Every bone in my face throbs. My sinuses ache from the pressure of the tears. My eyes, swollen and sticky.
This has been the worst night of my entire life.
Can you really believe that? Can I? Is this real? Such a declarative, superlative statement. “Worst night” and “entire life.” Exaggerating? I’ve got to be kidding. Please, let me be kidding.
Honestly, I can think that only the death of my husband or baby girl could top this, but even that — death is natural. This? This is as unnatural to what a human *should* experience as abuse. Is this abuse? All emotional and spiritual lines are blurred.
A terrible, terrible irony.
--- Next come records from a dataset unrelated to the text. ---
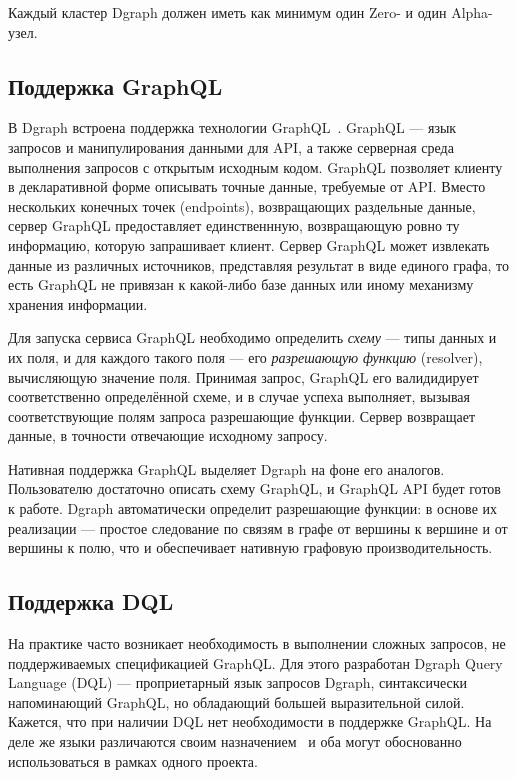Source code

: Каждый кластер Dgraph должен иметь как минимум один Zero- и один Alpha-узел.

\subsection{Поддержка GraphQL}

В Dgraph встроена поддержка технологии GraphQL~\cite{graphql}. GraphQL --- язык запросов и манипулирования данными для
API, а также серверная среда выполнения запросов с открытым исходным кодом. GraphQL позволяет клиенту в декларативной
форме описывать точные данные, требуемые от API. Вместо нескольких конечных точек (endpoints), возвращающих раздельные
данные, сервер GraphQL предоставляет единственнную, возвращающую ровно ту информацию, которую запрашивает клиент. Сервер
GraphQL может извлекать данные из различных источников, представляя результат в виде единого графа, то есть GraphQL не
привязан к какой-либо базе данных или иному механизму хранения информации.

Для запуска сервиса GraphQL необходимо определить \textit{схему} --- типы данных и их поля, и для каждого такого поля
--- его \textit{разрешающую функцию} (resolver), вычисляющую значение поля. Принимая запрос, GraphQL его валидидирует
соответственно определённой схеме, и в случае успеха выполняет, вызывая соответствующие полям запроса разрешающие
функции. Сервер возвращает данные, в точности отвечающие исходному запросу.

Нативная поддержка GraphQL выделяет Dgraph на фоне его аналогов. Пользователю достаточно описать схему GraphQL, и
GraphQL API будет готов к работе. Dgraph автоматически определит разрешающие функции: в основе их реализации --- простое
следование по связям в графе от вершины к вершине и от вершины к полю, что и обеспечивает нативную графовую
производительность.

\subsection{Поддержка DQL}

На практике часто возникает необходимость в выполнении сложных запросов, не поддерживаемых спецификацией GraphQL. Для
этого разработан Dgraph Query Language (DQL) --- проприетарный язык запросов Dgraph, синтаксически напоминающий GraphQL,
но обладающий большей выразительной силой. Кажется, что при наличии DQL нет необходимости в поддержке GraphQL. На деле
же языки различаются своим назначением~\cite{graphqlVsDql} и оба могут обоснованно использоваться в рамках одного
проекта.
They cry because I’ll be tormented in hell for eternity. I cry because they are tormented in a hell on earth. Their hell is because of my hell, but I don’t even believe my hell exists.
I’d do anything to bear their pain, to free them of it. I cry out, begging a god I don’t believe in to let me. And what’s so crazy is that I could and so desperately want to; I need only sacrifice my authenticity. Yet, it’s the one thing I’m so franticly trying not to do, lest I repeat a tragic past mistake in which I literally allowed myself to be abused in a hazardous attempt to save my abuser.
What dreadful symmetry.
I’m treading water. My Self nearly drowning in the ocean of my dysfunction. A war wages in me. I stare at the knife in my hands, see the loved ones I’ve killed with it, and hear they’re dying words blaming me. “Undo this,” the ocean screams. I need only to turn the knife on myself, and they’ll be revived.
But instead, I watch them lay dying.